Man, research on fish is just so hard. Its way different than getting information about Hitler or dogs. Just as I feared, all those months of hard work accumulating bullcrap information on the internet got flushed down as soon as I talked to people who see through that bullcrap. There's just so much conflicting information about fish on the internet. I'm not sad because I found out almost everything about fish on the internet is bs, because I actually already knew that. I knew realistically, those feeding time videos on YouTube featuring a tiny glass box containing an arowana, oscar, Jaguar, red tailed catfish, knife fish, turtles, stingrays, an arapaima and a goddamn partridge in a pear tree would be a disaster in the long run. But it just looked so damn cool, and there was just an itching thought in my head that was like "maybe he had a really good filter" or "maybe there's a secret method to raise fish so they won't be aggressive" and especially "maybe those fish aren't actually aggressive in the first place, and those stories of oscars ripping up their tankmates were just popular LIES that everyone regurgitates over and over like it's gospel, despite never having owned one"

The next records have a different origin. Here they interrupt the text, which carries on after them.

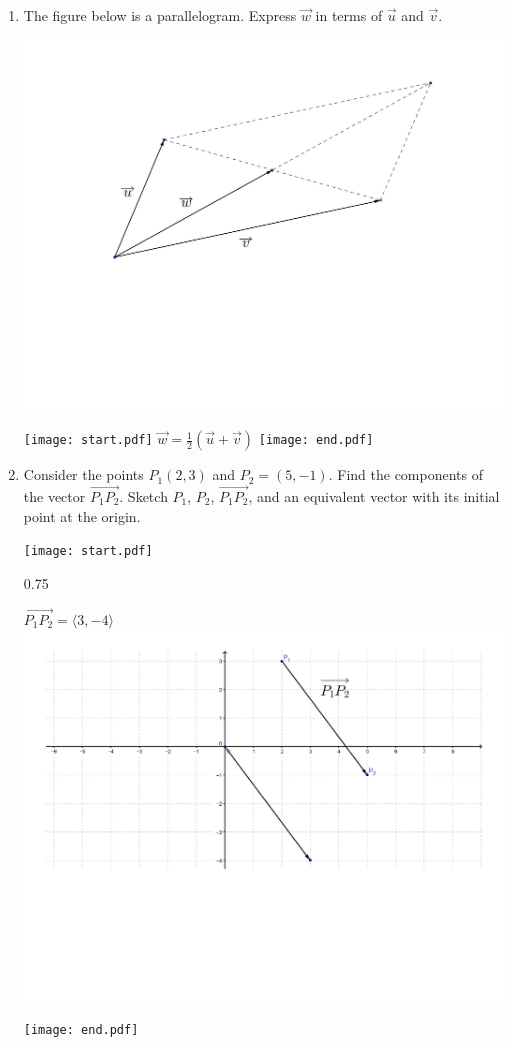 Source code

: \documentclass[12pt]{article}
\begin{document}
\begin{enumerate}
\item The figure below is a parallelogram.  Express $\overrightarrow{w}$ in terms of $\overrightarrow{u}$ and $\overrightarrow{v}$.

\begin{center}
\includegraphics[scale=0.4]{vector3.pdf}
\end{center}

\texttt{[image: start.pdf]}
{{$\overrightarrow{w}=\frac{1}{2}\left(\overrightarrow{u}+\overrightarrow{v}\right)$}}
\texttt{[image: end.pdf]}


\item Consider the points $P_1(2,3)$ and $P_2=(5,-1)$. Find the components of the vector $\overrightarrow{P_1P_2}$.  Sketch $P_1$, $P_2$, $\overrightarrow{P_1P_2}$, and an equivalent vector with its initial point at the origin.

\texttt{[image: start.pdf]}
{{{0.75\linewidth}{\begin{center}$\overrightarrow{P_1P_2}=\langle 3,-4 \rangle$\\
\includegraphics[scale=0.3]{vector4.pdf}\end{center} }}}
\texttt{[image: end.pdf]}



\end{enumerate}
\end{document}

I mean, c'mon, how do you know what's right or wrong when you cant trust any of your sources? Okay, so i still knew deep down I was just trying to make myself believe what I wanted to be true so I can justify having an awesome tiny glass box with monster fish just like those people on YouTube and not feel like an ass. I guess today my attempts to convince myself was actually starting to work, because it got to a point i was confident enough to tell you guys what I wanted to do. Damn, I got snapped back into reality fast. On top of that you guys debunked other things that i genuinely believed.
I'm not sad that what I knew was bullcrap, turned out to be...well, bullcrap. I'm also not sad that I wrong on the things I actually thought was true.
What I'm sad about is that what I've feared has been confirmed: to get any good information on fish I'll have to talk to people who've had experience raising these fish, which means I have to talk to you smug ****s who get off on correcting others.
Goddamn, I wish fish research was as easy as researching Hitler.